Today French President Sarkozy reportedly is lobbying President Obama to delay the U.S. government’s decision to award its $35 billion contract for the Air Force’s new refueling tanker. Sarkozy wants the contract for Northrop-EADS, a heavily subsidized French defense firm that recently pulled its proposal from the bidding process. Northrup-EADS now is mounting a huge public relations campaign to get the U.S. government to reverse what it regards as an unfair advantage for Boeing, which says the competition is fair.
If Northrup-EADS won the contract, most of the jobs would be in Europe. The few thousand jobs created here under an EADS contract would be low-paid assembly jobs with no union representation. Meanwhile, there are some 17 million jobless workers in this nation, and as leaders of two AFL-CIO constituency groups point out, granting the contract to Boeing would create at least 50,000 family-supporting jobs, save taxpayer dollars and protect fair trade laws.

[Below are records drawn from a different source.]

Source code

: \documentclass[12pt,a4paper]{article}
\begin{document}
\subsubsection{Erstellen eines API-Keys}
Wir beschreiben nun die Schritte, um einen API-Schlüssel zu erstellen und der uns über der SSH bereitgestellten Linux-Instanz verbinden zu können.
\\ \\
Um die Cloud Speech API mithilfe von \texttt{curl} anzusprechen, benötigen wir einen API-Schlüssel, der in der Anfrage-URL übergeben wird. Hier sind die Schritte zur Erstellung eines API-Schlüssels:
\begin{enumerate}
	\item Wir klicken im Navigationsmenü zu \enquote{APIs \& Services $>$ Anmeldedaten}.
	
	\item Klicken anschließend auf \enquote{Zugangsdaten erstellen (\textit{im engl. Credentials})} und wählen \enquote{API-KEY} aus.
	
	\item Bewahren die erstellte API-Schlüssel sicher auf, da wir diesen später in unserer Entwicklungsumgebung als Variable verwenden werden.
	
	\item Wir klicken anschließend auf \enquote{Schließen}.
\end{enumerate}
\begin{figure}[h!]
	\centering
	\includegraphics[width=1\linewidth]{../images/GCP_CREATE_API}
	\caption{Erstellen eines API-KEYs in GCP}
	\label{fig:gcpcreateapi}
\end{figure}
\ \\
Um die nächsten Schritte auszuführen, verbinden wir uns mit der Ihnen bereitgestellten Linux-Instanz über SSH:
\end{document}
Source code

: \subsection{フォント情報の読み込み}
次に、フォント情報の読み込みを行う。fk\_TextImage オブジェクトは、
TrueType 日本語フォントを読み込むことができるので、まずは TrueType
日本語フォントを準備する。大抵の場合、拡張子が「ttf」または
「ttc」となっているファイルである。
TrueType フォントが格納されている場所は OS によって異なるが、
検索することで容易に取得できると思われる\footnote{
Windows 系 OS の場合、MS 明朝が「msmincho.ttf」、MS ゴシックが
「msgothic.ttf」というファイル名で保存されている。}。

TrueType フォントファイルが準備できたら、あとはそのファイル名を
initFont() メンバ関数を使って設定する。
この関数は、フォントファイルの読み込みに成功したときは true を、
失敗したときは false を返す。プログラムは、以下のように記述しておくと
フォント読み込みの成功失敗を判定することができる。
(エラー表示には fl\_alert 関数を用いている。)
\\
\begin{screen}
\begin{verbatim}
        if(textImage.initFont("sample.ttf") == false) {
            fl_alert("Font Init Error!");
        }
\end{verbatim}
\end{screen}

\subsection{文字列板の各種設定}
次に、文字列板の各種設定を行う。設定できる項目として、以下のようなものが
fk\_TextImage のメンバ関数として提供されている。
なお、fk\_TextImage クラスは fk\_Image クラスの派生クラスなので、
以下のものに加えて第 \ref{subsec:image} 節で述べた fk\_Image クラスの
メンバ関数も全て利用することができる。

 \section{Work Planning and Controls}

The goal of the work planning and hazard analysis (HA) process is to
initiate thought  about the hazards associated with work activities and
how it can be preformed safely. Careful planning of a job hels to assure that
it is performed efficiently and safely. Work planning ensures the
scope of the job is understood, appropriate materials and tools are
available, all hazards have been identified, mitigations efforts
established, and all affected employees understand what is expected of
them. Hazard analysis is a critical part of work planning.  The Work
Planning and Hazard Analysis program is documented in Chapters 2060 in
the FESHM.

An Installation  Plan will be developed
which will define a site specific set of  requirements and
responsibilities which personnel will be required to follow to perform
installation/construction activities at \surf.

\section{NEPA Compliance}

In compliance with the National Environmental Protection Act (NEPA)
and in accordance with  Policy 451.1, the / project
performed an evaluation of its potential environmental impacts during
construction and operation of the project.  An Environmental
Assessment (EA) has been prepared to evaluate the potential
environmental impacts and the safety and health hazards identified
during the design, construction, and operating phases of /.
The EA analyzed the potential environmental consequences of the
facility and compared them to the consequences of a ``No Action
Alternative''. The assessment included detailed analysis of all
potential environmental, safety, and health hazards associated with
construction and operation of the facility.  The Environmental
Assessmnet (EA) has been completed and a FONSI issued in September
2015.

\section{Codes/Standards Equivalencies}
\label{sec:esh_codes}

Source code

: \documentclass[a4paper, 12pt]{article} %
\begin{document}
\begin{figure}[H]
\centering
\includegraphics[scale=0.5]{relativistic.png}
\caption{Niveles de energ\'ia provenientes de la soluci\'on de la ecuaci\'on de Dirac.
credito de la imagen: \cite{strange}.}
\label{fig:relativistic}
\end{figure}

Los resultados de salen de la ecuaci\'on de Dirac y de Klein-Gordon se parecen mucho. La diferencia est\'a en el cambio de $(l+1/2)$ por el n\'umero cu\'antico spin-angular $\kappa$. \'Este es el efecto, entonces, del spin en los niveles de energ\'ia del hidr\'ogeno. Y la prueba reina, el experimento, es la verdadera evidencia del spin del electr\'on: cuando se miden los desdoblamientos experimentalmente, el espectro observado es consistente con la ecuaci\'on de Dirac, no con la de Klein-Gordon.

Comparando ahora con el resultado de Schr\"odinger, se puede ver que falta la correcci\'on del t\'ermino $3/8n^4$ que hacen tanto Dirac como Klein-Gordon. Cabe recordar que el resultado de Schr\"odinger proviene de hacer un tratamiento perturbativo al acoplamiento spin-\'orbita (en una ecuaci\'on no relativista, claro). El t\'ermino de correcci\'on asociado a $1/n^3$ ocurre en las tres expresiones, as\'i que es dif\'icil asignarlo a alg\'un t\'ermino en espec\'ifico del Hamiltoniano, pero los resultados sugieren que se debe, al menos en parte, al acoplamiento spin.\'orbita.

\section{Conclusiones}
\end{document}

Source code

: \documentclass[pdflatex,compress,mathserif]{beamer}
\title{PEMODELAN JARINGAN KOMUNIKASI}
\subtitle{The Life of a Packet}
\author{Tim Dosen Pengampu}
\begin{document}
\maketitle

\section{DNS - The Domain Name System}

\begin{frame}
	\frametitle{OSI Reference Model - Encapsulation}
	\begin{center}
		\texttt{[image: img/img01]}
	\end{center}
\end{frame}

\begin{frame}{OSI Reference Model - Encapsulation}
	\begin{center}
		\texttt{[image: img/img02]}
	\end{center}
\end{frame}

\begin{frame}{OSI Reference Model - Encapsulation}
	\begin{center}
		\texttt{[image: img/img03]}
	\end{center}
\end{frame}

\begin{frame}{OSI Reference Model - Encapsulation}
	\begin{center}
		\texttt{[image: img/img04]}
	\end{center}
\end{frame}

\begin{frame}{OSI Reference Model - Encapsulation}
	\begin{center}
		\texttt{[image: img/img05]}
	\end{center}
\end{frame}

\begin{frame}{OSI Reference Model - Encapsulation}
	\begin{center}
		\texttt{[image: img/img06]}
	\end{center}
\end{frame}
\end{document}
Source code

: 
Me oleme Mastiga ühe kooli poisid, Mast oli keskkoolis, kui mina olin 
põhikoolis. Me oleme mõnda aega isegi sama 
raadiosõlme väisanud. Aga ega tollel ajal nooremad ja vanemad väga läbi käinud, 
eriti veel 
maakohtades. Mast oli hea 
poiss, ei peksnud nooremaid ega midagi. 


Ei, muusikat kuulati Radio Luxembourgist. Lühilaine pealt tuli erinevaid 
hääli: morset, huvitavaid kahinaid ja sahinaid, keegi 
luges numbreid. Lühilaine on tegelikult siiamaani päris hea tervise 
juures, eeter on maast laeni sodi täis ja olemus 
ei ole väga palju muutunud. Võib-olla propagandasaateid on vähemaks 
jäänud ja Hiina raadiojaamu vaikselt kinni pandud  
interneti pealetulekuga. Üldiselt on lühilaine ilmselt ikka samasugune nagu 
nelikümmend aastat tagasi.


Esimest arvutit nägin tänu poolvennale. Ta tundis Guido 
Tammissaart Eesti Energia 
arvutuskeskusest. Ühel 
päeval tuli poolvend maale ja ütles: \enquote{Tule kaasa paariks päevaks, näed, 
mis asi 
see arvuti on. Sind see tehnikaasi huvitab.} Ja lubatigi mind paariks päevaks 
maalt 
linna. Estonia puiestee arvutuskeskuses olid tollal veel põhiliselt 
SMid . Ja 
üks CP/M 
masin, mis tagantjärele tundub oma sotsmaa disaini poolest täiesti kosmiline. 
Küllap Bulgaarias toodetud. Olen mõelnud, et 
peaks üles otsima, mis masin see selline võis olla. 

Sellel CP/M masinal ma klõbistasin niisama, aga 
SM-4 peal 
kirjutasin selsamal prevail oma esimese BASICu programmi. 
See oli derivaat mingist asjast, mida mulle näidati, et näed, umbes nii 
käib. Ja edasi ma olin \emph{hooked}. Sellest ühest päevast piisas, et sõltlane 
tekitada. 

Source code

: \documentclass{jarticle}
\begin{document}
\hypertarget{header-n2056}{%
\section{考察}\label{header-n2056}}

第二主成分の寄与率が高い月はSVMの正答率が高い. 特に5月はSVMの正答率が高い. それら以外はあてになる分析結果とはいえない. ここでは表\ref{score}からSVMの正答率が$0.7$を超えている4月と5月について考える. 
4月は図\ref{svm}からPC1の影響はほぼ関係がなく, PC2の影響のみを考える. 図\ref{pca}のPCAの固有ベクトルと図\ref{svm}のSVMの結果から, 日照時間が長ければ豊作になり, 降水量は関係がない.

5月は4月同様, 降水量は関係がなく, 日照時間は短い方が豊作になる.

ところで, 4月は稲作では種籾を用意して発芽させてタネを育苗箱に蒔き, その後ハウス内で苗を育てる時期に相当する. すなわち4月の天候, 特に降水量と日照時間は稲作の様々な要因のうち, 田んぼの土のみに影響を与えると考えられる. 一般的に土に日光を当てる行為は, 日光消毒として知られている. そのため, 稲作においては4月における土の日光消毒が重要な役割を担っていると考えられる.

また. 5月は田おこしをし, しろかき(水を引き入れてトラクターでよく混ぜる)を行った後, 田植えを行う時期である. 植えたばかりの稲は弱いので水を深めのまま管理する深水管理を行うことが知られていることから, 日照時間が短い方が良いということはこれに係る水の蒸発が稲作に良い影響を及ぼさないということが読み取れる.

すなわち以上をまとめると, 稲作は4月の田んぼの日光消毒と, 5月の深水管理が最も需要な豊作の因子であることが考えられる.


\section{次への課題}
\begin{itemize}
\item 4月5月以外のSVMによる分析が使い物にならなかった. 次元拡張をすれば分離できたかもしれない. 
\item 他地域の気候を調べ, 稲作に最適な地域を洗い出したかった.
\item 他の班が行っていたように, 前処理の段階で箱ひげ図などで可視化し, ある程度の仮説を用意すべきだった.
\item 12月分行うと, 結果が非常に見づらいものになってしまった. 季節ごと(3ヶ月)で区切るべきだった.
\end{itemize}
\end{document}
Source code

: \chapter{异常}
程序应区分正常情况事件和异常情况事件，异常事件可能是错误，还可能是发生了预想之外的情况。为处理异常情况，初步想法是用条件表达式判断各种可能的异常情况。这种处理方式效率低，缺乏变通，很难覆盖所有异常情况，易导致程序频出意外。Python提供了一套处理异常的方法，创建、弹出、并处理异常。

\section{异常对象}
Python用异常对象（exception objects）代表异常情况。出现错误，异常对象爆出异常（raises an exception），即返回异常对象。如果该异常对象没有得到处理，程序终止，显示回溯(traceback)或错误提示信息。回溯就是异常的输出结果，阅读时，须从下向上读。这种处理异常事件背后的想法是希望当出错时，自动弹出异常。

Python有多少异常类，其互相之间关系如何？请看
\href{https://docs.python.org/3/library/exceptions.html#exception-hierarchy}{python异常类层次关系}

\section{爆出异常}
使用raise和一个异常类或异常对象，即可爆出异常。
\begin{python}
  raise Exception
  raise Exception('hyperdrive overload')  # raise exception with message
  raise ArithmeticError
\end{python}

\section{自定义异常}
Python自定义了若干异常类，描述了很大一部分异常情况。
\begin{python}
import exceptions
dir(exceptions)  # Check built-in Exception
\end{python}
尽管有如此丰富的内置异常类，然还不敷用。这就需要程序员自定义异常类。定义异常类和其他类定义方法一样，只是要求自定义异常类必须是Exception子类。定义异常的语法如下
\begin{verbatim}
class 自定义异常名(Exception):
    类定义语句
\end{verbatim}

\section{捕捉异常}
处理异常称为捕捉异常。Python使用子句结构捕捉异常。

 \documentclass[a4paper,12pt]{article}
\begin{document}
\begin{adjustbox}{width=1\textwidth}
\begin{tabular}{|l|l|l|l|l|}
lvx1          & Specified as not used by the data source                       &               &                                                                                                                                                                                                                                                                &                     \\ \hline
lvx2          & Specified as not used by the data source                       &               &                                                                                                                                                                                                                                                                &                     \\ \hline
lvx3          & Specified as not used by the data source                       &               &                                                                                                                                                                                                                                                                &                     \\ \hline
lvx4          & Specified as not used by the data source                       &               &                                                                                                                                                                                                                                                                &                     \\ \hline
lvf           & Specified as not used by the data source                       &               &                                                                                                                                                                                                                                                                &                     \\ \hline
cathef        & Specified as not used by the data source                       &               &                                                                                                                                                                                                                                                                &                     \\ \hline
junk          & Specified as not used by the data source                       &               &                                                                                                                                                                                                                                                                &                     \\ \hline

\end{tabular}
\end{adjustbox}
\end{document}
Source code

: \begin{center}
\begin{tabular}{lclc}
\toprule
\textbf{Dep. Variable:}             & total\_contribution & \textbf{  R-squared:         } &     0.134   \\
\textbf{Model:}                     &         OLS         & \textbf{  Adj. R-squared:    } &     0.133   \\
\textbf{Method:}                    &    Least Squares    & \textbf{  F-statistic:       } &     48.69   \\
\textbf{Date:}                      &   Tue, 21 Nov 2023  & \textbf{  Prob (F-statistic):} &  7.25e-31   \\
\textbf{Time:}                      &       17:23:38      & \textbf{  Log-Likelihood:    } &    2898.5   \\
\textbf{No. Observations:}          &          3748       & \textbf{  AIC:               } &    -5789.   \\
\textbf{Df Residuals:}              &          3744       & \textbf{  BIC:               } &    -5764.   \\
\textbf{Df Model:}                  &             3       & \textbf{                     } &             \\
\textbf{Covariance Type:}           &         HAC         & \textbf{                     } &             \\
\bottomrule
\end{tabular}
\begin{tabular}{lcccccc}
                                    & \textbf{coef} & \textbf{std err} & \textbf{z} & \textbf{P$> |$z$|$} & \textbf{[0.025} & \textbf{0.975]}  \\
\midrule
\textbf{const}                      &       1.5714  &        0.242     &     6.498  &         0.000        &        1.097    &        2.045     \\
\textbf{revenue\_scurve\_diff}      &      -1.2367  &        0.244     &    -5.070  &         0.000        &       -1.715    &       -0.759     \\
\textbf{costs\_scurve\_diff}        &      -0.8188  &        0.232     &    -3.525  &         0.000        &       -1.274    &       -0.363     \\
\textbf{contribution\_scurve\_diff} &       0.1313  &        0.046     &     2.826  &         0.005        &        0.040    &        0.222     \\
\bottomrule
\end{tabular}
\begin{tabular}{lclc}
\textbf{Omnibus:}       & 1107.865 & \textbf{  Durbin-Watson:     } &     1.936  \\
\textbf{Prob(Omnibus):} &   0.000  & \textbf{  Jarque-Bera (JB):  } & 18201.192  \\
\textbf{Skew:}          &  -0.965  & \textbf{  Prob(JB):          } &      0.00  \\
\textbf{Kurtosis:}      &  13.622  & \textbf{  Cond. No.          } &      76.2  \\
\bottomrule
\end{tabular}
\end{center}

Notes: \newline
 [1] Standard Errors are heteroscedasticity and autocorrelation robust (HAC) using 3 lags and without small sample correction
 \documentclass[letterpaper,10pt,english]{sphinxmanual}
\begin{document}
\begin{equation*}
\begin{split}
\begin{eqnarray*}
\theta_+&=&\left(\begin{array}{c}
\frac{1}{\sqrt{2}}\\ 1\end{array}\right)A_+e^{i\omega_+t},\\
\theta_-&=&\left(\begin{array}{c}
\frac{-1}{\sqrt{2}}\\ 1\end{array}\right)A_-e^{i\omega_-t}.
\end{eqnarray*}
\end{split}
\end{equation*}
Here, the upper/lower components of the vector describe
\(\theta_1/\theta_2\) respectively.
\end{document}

In a letter to the Seattle Times, Malcolm Amado Uno, executive director of the Asian Pacific American Labor Alliance (APALA), writes:
If President Obama wants to keep us moving in the right direction, he’ll stand up to European pressure on the tanker contract and create 50,000 U.S. jobs by purchasing an American-made tanker. Illegally subsidized French companies have no right to tell the Air Force how to spend U.S. taxpayer money.
Clayola Brown, president of the A. Philip Randolph Institute (APRI), in a letter to the Battle Creek (Mich.) Inquirer, lays it on the line:
We can’t afford to waste $35 billion on a foreign-made hunk of junk that won’t get the job done. Congress and the Pentagon should buy the Boeing tanker, create 50,000 U.S. jobs and tell Airbus to take a hike.
Even conservatives see the benefit of awarding the contract to Boeing. In a new report, Robert Shapiro, CEO of the business consulting firm Sonecon, and Aparna Mathur, a resident scholar at the conservative American Enterprise Institute, say Boeing would create 10 times as many new U.S. jobs as Northrup-EADS. If Boeing develops and produces the tanker, it should lead to the creation of an estimated 62,605 to 70,706 new U.S. jobs over the life of the contract, the report says. And that doesn’t include jobs created by suppliers and other in the supply chain.
By contrast, if Airbus/Northrop-Grumman developed and produced the tanker, it whould lead to the creation of an estimated 5,113 to 7,080 new U.S. jobs over the life of the contract.
And here’s Kansas Republican Sen. Sam Brownback speaking on conservative talk radio yesterday:
We have tried repeatedly to get the Department of Defense to say look, if you illegally subsidize your aircraft, we are going to add the price of that subsidy onto the price of your aircraft, because this is illegal to do. And if you don’t do that, what will keep other countries from simply illegally subsidizing the development of another piece of hardware in our military system, but then they take away that business from the United States on an illegal basis, and hurting our job creation, and hurting our defense military establishment.
The tanker contract was rebid this year after the Government Accountability Office upheld Boeing’s protest of the original decision to award the contract to EADS and Northrup.